Silva's masterclass ensured City avenged a heartbreaking loss to Real in last year's Champions League semi-finals, when the Spaniards scored twice in the final moments of the second leg before winning in extra-time.

Real went on to lift the trophy, but City ended their reign in ruthless style and are now within touching distance of winning the Champions League for the first time.

City face Inter Milan in the final in Istanbul on June 10, and Silva will surely be at the heart of what Guardiola hopes is the final leg of their treble charge.

Guardiola's men can clinch the Premier League title with a victory against Chelsea on Sunday, or by taking three points in either of their following two matches.

That would be a fifth title in six season for City, who also face Manchester United in the FA Cup final on June 3.
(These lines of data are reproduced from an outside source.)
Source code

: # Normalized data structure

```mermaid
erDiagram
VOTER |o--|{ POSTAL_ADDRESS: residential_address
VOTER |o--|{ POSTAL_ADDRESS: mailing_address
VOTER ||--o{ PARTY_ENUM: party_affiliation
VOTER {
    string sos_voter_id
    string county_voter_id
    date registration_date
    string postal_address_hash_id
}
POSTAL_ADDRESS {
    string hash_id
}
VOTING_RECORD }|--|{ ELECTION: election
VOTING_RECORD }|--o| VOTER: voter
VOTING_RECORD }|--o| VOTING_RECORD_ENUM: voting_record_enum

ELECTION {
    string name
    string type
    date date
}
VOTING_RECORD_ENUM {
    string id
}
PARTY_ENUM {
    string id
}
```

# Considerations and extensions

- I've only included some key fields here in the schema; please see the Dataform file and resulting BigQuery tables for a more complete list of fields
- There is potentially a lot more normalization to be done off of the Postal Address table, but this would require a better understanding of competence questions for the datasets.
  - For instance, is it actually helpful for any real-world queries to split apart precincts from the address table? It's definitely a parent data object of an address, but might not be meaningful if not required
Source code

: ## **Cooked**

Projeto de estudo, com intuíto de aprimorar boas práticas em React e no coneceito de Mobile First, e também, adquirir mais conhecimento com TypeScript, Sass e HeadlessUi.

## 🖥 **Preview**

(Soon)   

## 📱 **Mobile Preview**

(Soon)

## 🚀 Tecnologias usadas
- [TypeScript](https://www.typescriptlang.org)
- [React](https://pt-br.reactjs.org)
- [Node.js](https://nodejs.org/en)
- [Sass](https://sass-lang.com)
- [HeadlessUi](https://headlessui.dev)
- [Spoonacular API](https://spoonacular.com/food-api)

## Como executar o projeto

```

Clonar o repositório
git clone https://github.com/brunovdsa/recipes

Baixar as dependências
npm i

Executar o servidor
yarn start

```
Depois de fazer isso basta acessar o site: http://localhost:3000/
But it is the Champions League that has been City's holy grail since Guardiola's appointment in 2016.

Guardiola has won the Champions League twice as a manager with Barcelona in 2009 and 2011.

Yet he had appeared cursed at times in the competition after City endured a series of painful exits.
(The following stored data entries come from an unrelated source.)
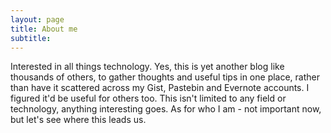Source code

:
 ```yaml
---
layout: page
title: About me
subtitle: 
---
```


Interested in all things technology. Yes, this is yet another blog like thousands of others, to gather thoughts and useful tips in one place, rather than have it scattered across my Gist, Pastebin and Evernote accounts. I figured it'd be useful for others too. This isn't limited to any field or technology, anything interesting goes. As for who I am - not important now, but let's see where this leads us.

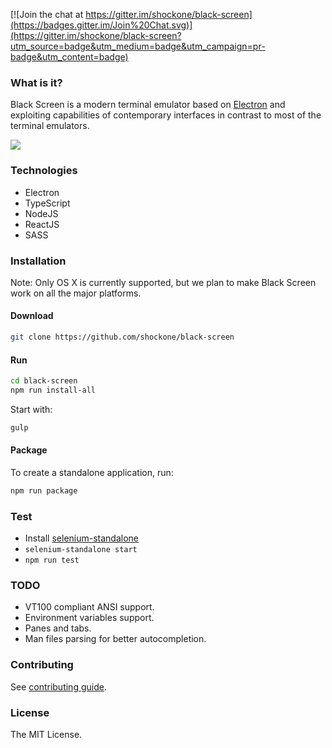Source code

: [![Join the chat at https://gitter.im/shockone/black-screen](https://badges.gitter.im/Join%20Chat.svg)](https://gitter.im/shockone/black-screen?utm_source=badge&utm_medium=badge&utm_campaign=pr-badge&utm_content=badge)

### What is it?

Black Screen is a modern terminal emulator based on [Electron](http://electron.atom.io/) and exploiting
capabilities of contemporary interfaces in contrast to most of the terminal emulators.

![](https://dl.dropboxusercontent.com/spa/dlqheu39w0arg9q/ucvbthot.png)

### Technologies

* Electron
* TypeScript
* NodeJS
* ReactJS
* SASS

### Installation

Note: Only OS X is currently supported, but we plan to make Black Screen work on all the major platforms.

#### Download
```bash
git clone https://github.com/shockone/black-screen
```

#### Run
```bash
cd black-screen
npm run install-all
```

Start with:

```bash
gulp
```

#### Package

To create a standalone application, run:

```bash
npm run package
```

### Test

* Install [selenium-standalone](https://github.com/vvo/selenium-standalone)
* `selenium-standalone start`
* `npm run test`

### TODO

* VT100 compliant ANSI support.
* Environment variables support.
* Panes and tabs.
* Man files parsing for better autocompletion.

### Contributing

See [contributing guide](https://github.com/shockone/black-screen/blob/master/CONTRIBUTING.md).

### License

The MIT License.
Thanks to Silva, City can look forward to the second Champions League final in their history after losing the 2021 showpiece against Chelsea.
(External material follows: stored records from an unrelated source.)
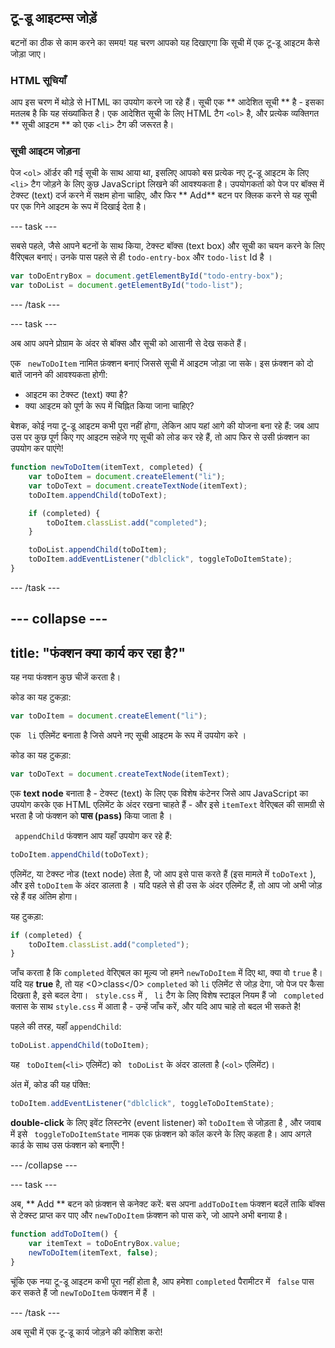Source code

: ## टू-डू आइटम्स जोड़ें
बटनों का ठीक से काम करने का समय! यह चरण आपको यह दिखाएगा कि सूची में एक टू-डू आइटम कैसे जोड़ा जाए।

### HTML सूचियाँ
आप इस चरण में थोड़े से HTML का उपयोग करने जा रहे हैं। सूची एक ** आदेशित सूची ** है - इसका मतलब है कि यह संख्यांकित है। एक आदेशित सूची के लिए HTML टैग `<ol>` है, और प्रत्येक व्यक्तिगत ** सूची आइटम ** को एक `<li>` टैग की जरूरत है।

### सूची आइटम जोड़ना
पेज `<ol>` ऑर्डर की गई सूची के साथ आया था, इसलिए आपको बस प्रत्येक नए टू-डू आइटम के लिए `<li>` टैग जोड़ने के लिए कुछ JavaScript लिखने की आवश्यकता है। उपयोगकर्ता को पेज पर बॉक्स में टेक्स्ट (text) दर्ज करने में सक्षम होना चाहिए, और फिर ** Add** बटन पर क्लिक करने से यह सूची पर एक गिने आइटम के रूप में दिखाई देता है।

--- task ---

सबसे पहले, जैसे आपने बटनों के साथ किया, टेक्स्ट बॉक्स (text box) और सूची का चयन करने के लिए वैरिएबल बनाएं। उनके पास पहले से ही ` todo-entry-box ` और ` todo-list ` Id है ।

```JavaScript
var toDoEntryBox = document.getElementById("todo-entry-box");
var toDoList = document.getElementById("todo-list");
```

--- /task ---

--- task ---

अब आप अपने प्रोग्राम के अंदर से बॉक्स और सूची को आसानी से देख सकते हैं।

एक ` newToDoItem` नामित फ़ंक्शन बनाएं जिससे सूची में आइटम जोड़ा जा सके। इस फ़ंक्शन को दो बातें जानने की आवश्यकता होगी:
  - आइटम का टेक्स्ट (text) क्या है?
  - क्या आइटम को पूर्ण के रूप में चिह्नित किया जाना चाहिए?

बेशक, कोई नया टू-डू आइटम कभी पूरा नहीं होगा, लेकिन आप यहां आगे की योजना बना रहे हैं: जब आप उस पर कुछ पूर्ण किए गए आइटम सहेजे गए सूची को लोड कर रहे हैं, तो आप फिर से उसी फ़ंक्शन का उपयोग कर पाएंगे!

```JavaScript
function newToDoItem(itemText, completed) {
    var toDoItem = document.createElement("li");
    var toDoText = document.createTextNode(itemText);
    toDoItem.appendChild(toDoText);

    if (completed) {
        toDoItem.classList.add("completed");
    }

    toDoList.appendChild(toDoItem);
    toDoItem.addEventListener("dblclick", toggleToDoItemState);
}
```

--- /task ---

--- collapse ---
---
title: "फंक्शन क्या कार्य कर रहा है?"
---

यह नया फंक्शन कुछ चीजें करता है।

कोड का यह टुकड़ा:

```JavaScript
var toDoItem = document.createElement("li");
```

एक ` li` एलिमेंट बनाता है जिसे अपने नए सूची आइटम के रूप में उपयोग करे ।

कोड का यह टुकड़ा:

```JavaScript
var toDoText = document.createTextNode(itemText);
```

एक **text node** बनाता है - टेक्स्ट (text) के लिए एक विशेष कंटेनर जिसे आप JavaScript का उपयोग करके एक HTML एलिमेंट के अंदर रखना चाहते हैं - और इसे `itemText` वेरिएबल की सामग्री से भरता है जो फंक्शन को **पास (pass)** किया जाता है ।

` appendChild` फंक्शन आप यहाँ उपयोग कर रहे हैं:

```JavaScript
toDoItem.appendChild(toDoText);
```

एलिमेंट, या टेक्स्ट नोड (text node) लेता है, जो आप इसे पास करते हैं (इस मामले में ` toDoText ` ), और इसे ` toDoItem ` के अंदर डालता है । यदि पहले से ही उस के अंदर एलिमेंट हैं, तो आप जो अभी जोड़ रहे हैं वह अंतिम होगा।

यह टुकड़ा:

```JavaScript
if (completed) {
    toDoItem.classList.add("completed");
}
```

जाँच करता है कि `completed` वेरिएबल का मूल्य जो हमने `newToDoItem` में दिए था, क्या वो `true` है। यदि यह **true** है, तो यह <0>class</0> `completed` को `li` एलिमेंट से जोड़ देगा, जो पेज पर कैसा दिखता है, इसे बदल देगा। ` style.css` में , ` li` टैग के लिए विशेष स्टाइल नियम हैं जो ` completed` क्लास के साथ ` style.css ` में आता है - उन्हें जाँच करें, और यदि आप चाहे तो बदल भी सकते है!

पहले की तरह, यहाँ `appendChild`:

```JavaScript
toDoList.appendChild(toDoItem);
```

यह ` toDoItem`(`<li>` एलिमेंट) को ` toDoList` के अंदर डालता है (`<ol>` एलिमेंट)।

अंत में, कोड की यह पंक्ति:

```JavaScript
toDoItem.addEventListener("dblclick", toggleToDoItemState);
```

**double-click** के लिए इवेंट लिस्टनेर (event listener) को `toDoItem` से जोड़ता है , और जवाब में इसे ` toggleToDoItemState` नामक एक फ़ंक्शन को कॉल करने के लिए कहता है। आप अगले कार्ड के साथ उस फंक्शन को बनाएँगे !

--- /collapse ---

--- task ---

अब, ** Add ** बटन को फ़ंक्शन से कनेक्ट करें: बस अपना ` addToDoItem ` फंक्शन बदलें ताकि बॉक्स से टेक्स्ट प्राप्त कर पाए और ` newToDoItem ` फ़ंक्शन को पास करे, जो आपने अभी बनाया है।

```JavaScript
function addToDoItem() {
    var itemText = toDoEntryBox.value;
    newToDoItem(itemText, false);
}
```

चूंकि एक नया टू-डू आइटम कभी पूरा नहीं होता है, आप हमेशा `completed` पैरामीटर में ` false` पास कर सकते हैं जो `newToDoItem` फंक्शन में हैं ।

--- /task ---

अब सूची में एक टू-डू कार्य जोड़ने की कोशिश करो!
The 28-year-old has played 52 matches this season, featuring in all but four games with seven goals and seven assists.

Guardiola has so much trust in Silva's diligence and footballing intelligence that he even played him as a full-back with licence to move into midfield on occasions this season.

Silva has saved his best moments for the Champions League, starring with a goalscoring display in their 3-0 quarter-final first leg win over Bayern Munich earlier this season.

Silva's diminutive frame belies a tenacious personality that fuels his non-stop movement from the right wing and ability to close down opponents' passing lanes.

Those priceless qualities have their foundations in Silva's fight to break into the Benfica team in 2013 when their manager Jorge Jesus felt he was too small to make it in the professional game.

"I believe that it doesn't matter which position you play, in football everyone attacks and everyone defends," Silva said earlier this season.

"Even if you're a striker or a winger or an offensive midfielder you need to do your work properly to help the team defensively.

"I've worked a lot on that in my career, in my academy at Benfica. My managers when I was younger, they demanded a lot from me defensively so I am built this way."

Repeatedly linked with a move to Barcelona in recent years, Silva will have endeared himself to his admirers in Catalonia even more after putting the knife into their bitter rivals Real.

Barcelona president Joan Laporta once claimed he had an agreement to sign Silva that fell through two years before he joined City from Monaco in 2017.

Barca's loss has been City's gain, but they look set to return with another offer in the close-season.

Guardiola will be loath to lose Silva after the latest display of his potent package of inspiration and perspiration.